Let me see if I got this right. If Edward Snowden is either extradited or freely returns to the United States, he will stand to be prosecuted on federal charges of stealing secret government documents and releasing them to the media.
Let's assume he stands before an honorable court where the charges are read and the judge asks, "The documents that Mr. Snowden is accused of stealing, what is their source?"
The prosecutor responds, "These are the electronic communications of millions of U.S. citizens gathered for the government by various and sundry means."
The court further inquires, "Did you have a search warrant, based on reasonable cause, to obtain each and every one of these private conversations?"
The prosecutor responds, "We sought approval of the FISA court for some of them, but under authority of the department of Homeland Security we really didn't deem it unnecessary."
The court then inquired of the prosecutor, "By what authority did you suspend the rights of all these citizens assured by the IV Amendment to the U.S. Constitution - "to be secure in their persons, houses, papers and effects against unreasonable searches and seizures"? Further, and more specifically as a long-standing member of the bar, are you not aware of the doctrine of clean hands, i.e. that is 'having been involved in impropriety in relation to the transaction upon which relief is sought'?

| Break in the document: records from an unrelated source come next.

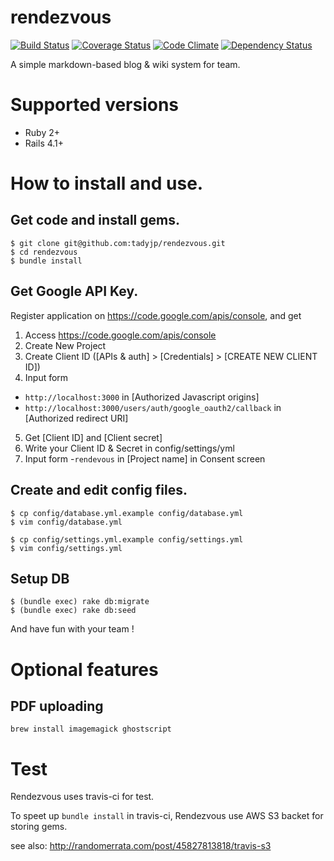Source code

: rendezvous
==========

[![Build Status](https://travis-ci.org/tadyjp/rendezvous.png)](https://travis-ci.org/tadyjp/rendezvous)
[![Coverage Status](https://coveralls.io/repos/tadyjp/rendezvous/badge.png)](https://coveralls.io/r/tadyjp/rendezvous)
[![Code Climate](https://codeclimate.com/github/tadyjp/rendezvous.png)](https://codeclimate.com/github/tadyjp/rendezvous)
[![Dependency Status](https://gemnasium.com/tadyjp/rendezvous.png)](https://gemnasium.com/tadyjp/rendezvous)

A simple markdown-based blog & wiki system for team.


# Supported versions

- Ruby 2+
- Rails 4.1+

# How to install and use.

## Get code and install gems.

```
$ git clone git@github.com:tadyjp/rendezvous.git
$ cd rendezvous
$ bundle install
```

## Get Google API Key.

Register application on https://code.google.com/apis/console,
and get

1. Access https://code.google.com/apis/console
2. Create New Project
3. Create Client ID ([APIs & auth] > [Credentials] > [CREATE NEW CLIENT ID])
4. Input form
  - `http://localhost:3000` in [Authorized Javascript origins]
  - `http://localhost:3000/users/auth/google_oauth2/callback` in [Authorized redirect URI]
5. Get [Client ID] and [Client secret]
6. Write your Client ID & Secret in config/settings/yml
7. Input form
  -`rendevous` in [Project name] in Consent screen


## Create and edit config files.

```
$ cp config/database.yml.example config/database.yml
$ vim config/database.yml

$ cp config/settings.yml.example config/settings.yml
$ vim config/settings.yml
```


## Setup DB

```
$ (bundle exec) rake db:migrate
$ (bundle exec) rake db:seed
```
And have fun with your team !


# Optional features

## PDF uploading

```
brew install imagemagick ghostscript
```



# Test

Rendezvous uses travis-ci for test.

To speet up `bundle install` in travis-ci, Rendezvous use AWS S3 backet for storing gems.

see also: http://randomerrata.com/post/45827813818/travis-s3

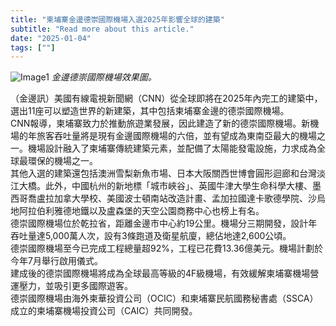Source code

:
```yaml
---
title: "柬埔寨金邊德崇國際機場入選2025年影響全球的建築"
subtitle: "Read more about this article."
date: "2025-01-04"
tags: [""]
---
```


![Image1](/thumbnails/New-Airport-Global-Impact.jpg "Meeting")
*金邊德崇國際機場效果圖。*

（金邊訊）美國有線電視新聞網（CNN）從全球即將在2025年內完工的建築中，選出11座可以塑造世界的新建築，其中包括柬埔寨金邊的德崇國際機場。
<br/>
CNN報導，柬埔寨致力於推動旅遊業發展，因此建造了新的德崇國際機場。新機場的年旅客吞吐量將是現有金邊國際機場的六倍，並有望成為東南亞最大的機場之一。機場設計融入了柬埔寨傳統建築元素，並配備了太陽能發電設施，力求成為全球最環保的機場之一。
<br/>
其他入選的建築還包括澳洲雪梨新魚市場、日本大阪關西世博會圓形迴廊和台灣淡江大橋。此外，中國杭州的新地標「城市峽谷」、英國牛津大學生命科學大樓、墨西哥喬盧拉加拿大學校、美國波士頓南站改造計畫、孟加拉國達卡歌德學院、沙烏地阿拉伯利雅德地鐵以及盧森堡的天空公園商務中心也榜上有名。
<br/>
德崇國際機場位於乾拉省，距離金邊市中心約19公里。機場分三期開發，設計年吞吐量達5,000萬人次，設有3條跑道及衛星航廈，總佔地達2,600公頃。
<br/>
德崇國際機場至今已完成工程總量超92%，工程已花費13.36億美元。機場計劃於今年7月舉行啟用儀式。
<br/>
建成後的德崇國際機場將成為全球最高等級的4F級機場，有效緩解柬埔寨機場營運壓力，並吸引更多國際遊客。
<br/>
德崇國際機場由海外柬華投資公司（OCIC）和柬埔寨民航國務秘書處（SSCA）成立的柬埔寨機場投資公司（CAIC）共同開發。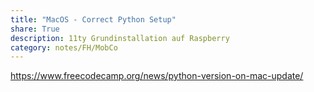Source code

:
 ```yaml
---
title: "MacOS - Correct Python Setup"
share: True
description: 11ty Grundinstallation auf Raspberry
category: notes/FH/MobCo
---
```

https://www.freecodecamp.org/news/python-version-on-mac-update/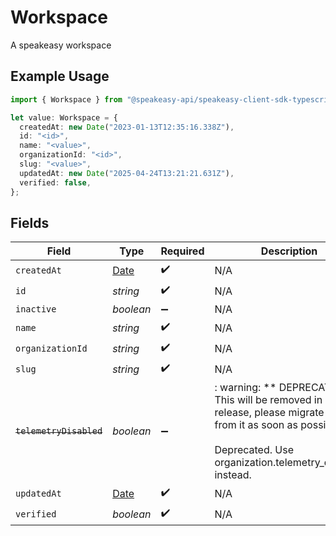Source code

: # Workspace

A speakeasy workspace

## Example Usage

```typescript
import { Workspace } from "@speakeasy-api/speakeasy-client-sdk-typescript/sdk/models/shared";

let value: Workspace = {
  createdAt: new Date("2023-01-13T12:35:16.338Z"),
  id: "<id>",
  name: "<value>",
  organizationId: "<id>",
  slug: "<value>",
  updatedAt: new Date("2025-04-24T13:21:21.631Z"),
  verified: false,
};
```

## Fields

| Field                                                                                                                                                                             | Type                                                                                                                                                                              | Required                                                                                                                                                                          | Description                                                                                                                                                                       |
| --------------------------------------------------------------------------------------------------------------------------------------------------------------------------------- | --------------------------------------------------------------------------------------------------------------------------------------------------------------------------------- | --------------------------------------------------------------------------------------------------------------------------------------------------------------------------------- | --------------------------------------------------------------------------------------------------------------------------------------------------------------------------------- |
| `createdAt`                                                                                                                                                                       | [Date](https://developer.mozilla.org/en-US/docs/Web/JavaScript/Reference/Global_Objects/Date)                                                                                     | :heavy_check_mark:                                                                                                                                                                | N/A                                                                                                                                                                               |
| `id`                                                                                                                                                                              | *string*                                                                                                                                                                          | :heavy_check_mark:                                                                                                                                                                | N/A                                                                                                                                                                               |
| `inactive`                                                                                                                                                                        | *boolean*                                                                                                                                                                         | :heavy_minus_sign:                                                                                                                                                                | N/A                                                                                                                                                                               |
| `name`                                                                                                                                                                            | *string*                                                                                                                                                                          | :heavy_check_mark:                                                                                                                                                                | N/A                                                                                                                                                                               |
| `organizationId`                                                                                                                                                                  | *string*                                                                                                                                                                          | :heavy_check_mark:                                                                                                                                                                | N/A                                                                                                                                                                               |
| `slug`                                                                                                                                                                            | *string*                                                                                                                                                                          | :heavy_check_mark:                                                                                                                                                                | N/A                                                                                                                                                                               |
| ~~`telemetryDisabled`~~                                                                                                                                                           | *boolean*                                                                                                                                                                         | :heavy_minus_sign:                                                                                                                                                                | : warning: ** DEPRECATED **: This will be removed in a future release, please migrate away from it as soon as possible.<br/><br/>Deprecated. Use organization.telemetry_disabled instead. |
| `updatedAt`                                                                                                                                                                       | [Date](https://developer.mozilla.org/en-US/docs/Web/JavaScript/Reference/Global_Objects/Date)                                                                                     | :heavy_check_mark:                                                                                                                                                                | N/A                                                                                                                                                                               |
| `verified`                                                                                                                                                                        | *boolean*                                                                                                                                                                         | :heavy_check_mark:                                                                                                                                                                | N/A                                                                                                                                                                               |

"I'll offer for you an analogy, however ridiculous it may seem. A prominent drug dealer is robbed in his home at gun point of literally thousands of dollars. In an attempt to recoup that loss, he files a civil suit seeking return of those monies from the known gunman. The judge tells the drug dealer that he cannot utilize the function of this court to aid in regaining what were ill-gotten gains.
"In your particular case, the government illegally obtained private conversation with neither benefit of reasonable suspicion and/or a court ordered warrant, in a clear and unambiguous massive violation of ordinary citizens' constitutional rights.
"Mr. prosecutor, your case is dismissed! Mr. Snowden, go and do good!"
Note: The Guardian US and The Washington Post both received Pulitzer Prizes for publicly releasing these documents.